The zygomaticomandibularis muscle is only reported from the Trionychidae (Schumacher 1973). However, surveys of the jaw musculature of living turtles are still incomplete and careful study of the homology of this muscle and the identification of criteria for its detection in fossil skulls remain to be established. However, the possibility that further study of this muscle might help to elucidate relationships of the Sandownidae should not be overlooked. Sandownia harrisi would appear to have the same depressed area below the coronoid on the lateral surface of the jaw (Meylan et al. 2000, Fig. 4c).

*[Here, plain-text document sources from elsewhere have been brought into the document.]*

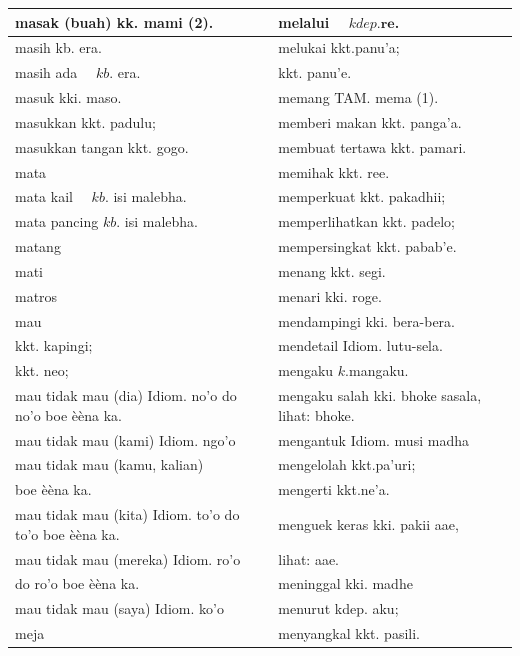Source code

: \documentclass[10pt]{article}
\begin{document}
\begin{center}
\begin{tabular}{|l|l|}
\hline
masak (buah) kk. mami (2). & melalui \(\quad k d e p . \mathbf{r e}\). \\
\hline
masih kb. era. & melukai kkt.panu'a; \\
\hline
masih ada \(\quad k b\). era. & kkt. panu'e. \\
\hline
masuk kki. maso. & memang TAM. mema (1). \\
\hline
masukkan kkt. padulu; & memberi makan kkt. panga'a. \\
\hline
masukkan tangan kkt. gogo. & membuat tertawa kkt. pamari. \\
\hline
mata & memihak kkt. ree. \\
\hline
mata kail \(\quad k b\). isi malebha. & memperkuat kkt. pakadhii; \\
\hline
mata pancing \(k b\). isi malebha. & memperlihatkan kkt. padelo; \\
\hline
matang & mempersingkat kkt. pabab'e. \\
\hline
mati & menang kkt. segi. \\
\hline
matros & menari kki. roge. \\
\hline
mau & mendampingi kki. bera-bera. \\
\hline
kkt. kapingi; & mendetail Idiom. lutu-sela. \\
\hline
kkt. neo; & mengaku \(k\).mangaku. \\
\hline
mau tidak mau (dia) Idiom. no'o do no'o boe èèna ka. & mengaku salah kki. bhoke sasala, lihat: bhoke. \\
\hline
mau tidak mau (kami) Idiom. ngo'o & mengantuk Idiom. musi madha \\
\hline
mau tidak mau (kamu, kalian) & mengelolah kkt.pa'uri; \\
\hline
boe èèna ka. & mengerti kkt.ne'a. \\
\hline
mau tidak mau (kita) Idiom. to'o do to'o boe èèna ka. & menguek keras kki. pakii aae, \\
\hline
mau tidak mau (mereka) Idiom. ro'o & lihat: aae. \\
\hline
do ro'o boe èèna ka. & meninggal kki. madhe \\
\hline
mau tidak mau (saya) Idiom. ko'o & menurut kdep. aku; \\
\hline
meja & menyangkal kkt. pasili. \\
\hline
\end{tabular}
\end{center}
\end{document}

Other important characteristics of the Trionychia are clearly absent from members of Sandownidae including parietal contribution to the processus trochlearis oticum (character 74) and the enlarged basisphenoid (character 79). In fact the basisphenoid is reduced (at least in ventral exposure) in sandownids. Furthermore, Brachyopsemys has a large foramen stapedio-temporale which is much larger than the foramen anterius canalis carotici interni. This suggests that it lacks ‘decrease of stapedial circulation and increase of carotid circulation’, a feature previously considered a synapomorphy of Trionychoidea (Meylan and Gaffney 1989). Recent studies on the cranial circulation of turtles do not support the monophyly of Trionychoidea (Trionychoidae plus Kinosternoidae) (Jamniczky and Russell 2007; Jamniczky 2008), as is also the case for recent molecular phylogenies (Shaffer et al. 1997; Fujita et al. 2004). The enlarged foramen stapedio-temporale in Brachyopsemys may represent a primitive condition as seen in Testudinoidea, primitive cheloniids and also plesiochelyids.
Chelonioid Features of Sandownidae
The most apparent suite of chelonioid characters of Sandownidae is a set of correlated characters of the skull roof. Because of strong parietal-squamosal contact (character 15), temporal exposure of the postorbital (character 111) is absent as is the presence of a short postorbital exposed by temporal emargination (character 142). Although contact of the parietal and squamosal is present in Proganochelys quenstedti (Gaffney 1990) and primitive cryptodires such as Dorsetochelys delairi (Evans and Kemp 1976), Mesochelys durlstonensis (Evans and Kemp 1975), and some baenids (Gaffney 1979), posterior exposure of a long postorbital in chelydrids and some potentially basal chelonioids (i.e., Toxochelys latiremis) suggests that the extensive skull roof, that includes parietal-squamosal contact in some members of the Chelonioidea, may be a reversal to the primitive condition.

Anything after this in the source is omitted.